HO – Escrevo contos, tenho prazer com eles e por vezes recebo uma resposta mais imediata do que para a poesia. Talvez a minha “pouca” poesia seja também para poucos. Os prêmios foram uma boa surpresa e um excelente estímulo. Venho escrevendo contos para o livro O silêncio das xícaras, que penso em publicar em 2007, se não tiver a sorte de algum prêmio me alcançar. Hoje em dia, os concursos, que muitas vezes são um investimento caro, é o único meio de se chegar à edição. Mas veja que estou falando em edição, não em divulgação. Sabemos que publicar é a única maneira de dizer que não desistimos, que não desistiremos, porque deixar a poesia é sucumbir. Muita coisa nos causa frustração, vergonha e decepção, mas a poesia, nunca. E assim vai-se também fazendo uma carreira. Soube há pouco tempo que um poeta de Salvador comprou num sebo dois títulos anteriores meus, Margaridas e Azul e sem sapatos. Há glória maior para o poeta, saber que seu livro chegou lá, como uma garrafa ao mar?


JIVM – A poeta prepondera sobre a contista ou há um equilíbrio?

HO – Sou mais aquela que me salva. Devo isso à poesia. Escrevo prosa para me divertir e para experimentações de estilo.


JIVM – Por que criou a Editora da Palavra? Estar inserido no meio literário e viver no Rio de Janeiro, considerado o eixo cultural do país, não facilita o acesso às editoras?
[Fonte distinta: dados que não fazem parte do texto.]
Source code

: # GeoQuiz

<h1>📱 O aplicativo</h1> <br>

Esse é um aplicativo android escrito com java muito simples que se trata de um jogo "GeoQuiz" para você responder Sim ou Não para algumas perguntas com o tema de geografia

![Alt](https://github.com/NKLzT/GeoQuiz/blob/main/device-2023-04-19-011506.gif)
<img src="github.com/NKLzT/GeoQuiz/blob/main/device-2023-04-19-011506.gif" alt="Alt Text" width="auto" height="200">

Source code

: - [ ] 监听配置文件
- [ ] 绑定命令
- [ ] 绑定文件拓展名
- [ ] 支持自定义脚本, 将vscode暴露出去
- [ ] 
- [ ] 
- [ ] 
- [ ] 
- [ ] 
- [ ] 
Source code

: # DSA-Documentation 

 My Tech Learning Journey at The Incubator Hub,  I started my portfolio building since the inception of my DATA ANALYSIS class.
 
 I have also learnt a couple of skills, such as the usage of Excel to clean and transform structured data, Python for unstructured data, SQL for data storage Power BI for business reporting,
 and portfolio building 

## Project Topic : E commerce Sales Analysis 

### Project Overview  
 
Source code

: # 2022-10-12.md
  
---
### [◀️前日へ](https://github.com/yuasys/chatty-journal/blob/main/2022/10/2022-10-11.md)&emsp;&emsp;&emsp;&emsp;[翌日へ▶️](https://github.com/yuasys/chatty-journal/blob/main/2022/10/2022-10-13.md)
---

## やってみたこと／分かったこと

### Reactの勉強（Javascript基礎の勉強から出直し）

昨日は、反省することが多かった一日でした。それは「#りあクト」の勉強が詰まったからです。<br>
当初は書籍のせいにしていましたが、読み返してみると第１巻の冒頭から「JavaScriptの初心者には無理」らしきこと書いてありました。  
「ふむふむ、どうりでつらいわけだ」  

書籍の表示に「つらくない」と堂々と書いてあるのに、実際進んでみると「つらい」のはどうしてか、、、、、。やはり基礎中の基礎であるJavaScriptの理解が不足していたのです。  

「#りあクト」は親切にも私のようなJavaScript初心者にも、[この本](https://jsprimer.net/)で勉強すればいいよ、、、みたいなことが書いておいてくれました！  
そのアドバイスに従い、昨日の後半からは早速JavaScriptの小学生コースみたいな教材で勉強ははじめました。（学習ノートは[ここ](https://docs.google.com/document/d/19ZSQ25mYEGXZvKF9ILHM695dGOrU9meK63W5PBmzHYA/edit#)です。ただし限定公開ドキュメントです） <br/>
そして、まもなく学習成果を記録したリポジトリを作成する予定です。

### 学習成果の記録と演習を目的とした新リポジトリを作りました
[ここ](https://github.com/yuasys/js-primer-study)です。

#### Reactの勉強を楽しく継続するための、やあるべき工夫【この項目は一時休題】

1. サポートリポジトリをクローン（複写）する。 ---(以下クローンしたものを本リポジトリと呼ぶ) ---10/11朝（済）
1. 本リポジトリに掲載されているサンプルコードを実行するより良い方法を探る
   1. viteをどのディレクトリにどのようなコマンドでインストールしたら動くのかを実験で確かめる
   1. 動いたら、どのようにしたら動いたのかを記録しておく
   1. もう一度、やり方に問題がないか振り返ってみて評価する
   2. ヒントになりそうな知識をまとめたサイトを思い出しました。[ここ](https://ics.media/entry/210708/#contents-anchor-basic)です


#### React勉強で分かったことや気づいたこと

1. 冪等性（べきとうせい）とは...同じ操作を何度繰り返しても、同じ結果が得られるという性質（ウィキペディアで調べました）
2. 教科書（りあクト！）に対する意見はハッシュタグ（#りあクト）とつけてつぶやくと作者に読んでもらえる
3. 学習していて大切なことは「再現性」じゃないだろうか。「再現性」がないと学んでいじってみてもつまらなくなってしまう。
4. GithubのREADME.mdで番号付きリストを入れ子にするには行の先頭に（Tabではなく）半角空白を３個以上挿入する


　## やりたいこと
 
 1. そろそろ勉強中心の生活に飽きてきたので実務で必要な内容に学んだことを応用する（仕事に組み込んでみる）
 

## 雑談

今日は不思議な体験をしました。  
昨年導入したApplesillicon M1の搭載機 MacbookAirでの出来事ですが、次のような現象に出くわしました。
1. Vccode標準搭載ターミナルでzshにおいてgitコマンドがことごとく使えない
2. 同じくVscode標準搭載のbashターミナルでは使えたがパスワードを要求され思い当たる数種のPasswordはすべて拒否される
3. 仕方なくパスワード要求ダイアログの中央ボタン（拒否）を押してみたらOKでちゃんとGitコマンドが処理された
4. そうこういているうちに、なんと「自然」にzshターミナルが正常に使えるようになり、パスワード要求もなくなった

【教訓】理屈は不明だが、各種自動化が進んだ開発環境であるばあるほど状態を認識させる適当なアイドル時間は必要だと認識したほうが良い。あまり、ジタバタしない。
HO – Se você tem bastante paciência, boas relações e um parentesco privilegiado, sim. Fora disso segue igual a situação, agravada pelos excessos do capitalismo. As editoras não têm mais, como tinham antigamente, pessoas com capacidade de apontar o que devia ser publicado. Hoje em dia “cheira-se” a possibilidade mercadológica e só. Fora isso, os contratos são ridículos e os pagamentos também. Não bastasse isso, as livrarias não querem ocupar suas prateleiras com poesia. Ou v. compra pela rede ou vai achar autores brasileiros em Buenos Aires. Além disso, viver no Rio de Janeiro, escrever, editar, não quer dizer exatamente “estar inserido no meio literário”. O Rio de Janeiro, sob certos aspectos, ainda é uma província. Ao mesmo tempo, passa por um momento em que há excesso de edições. Não há critérios. O editor pode vender uma pasta de dentes que para ele dá no mesmo, porque é lucro que interessa, e não criar cultura, registrar manifestações artísticas de qualidade, porque inventivas ou que preservem o que já se aprendeu de língua e literatura.
Editar poesia é seguir um critério. Não precisa ser o certo. Apenas É um critério. Isso já é muito nesses tempos de rapina. Respondo por todos os autores que editei. Há talento, qualidade e promessa ali. A Editora da Palavra nasceu para isso.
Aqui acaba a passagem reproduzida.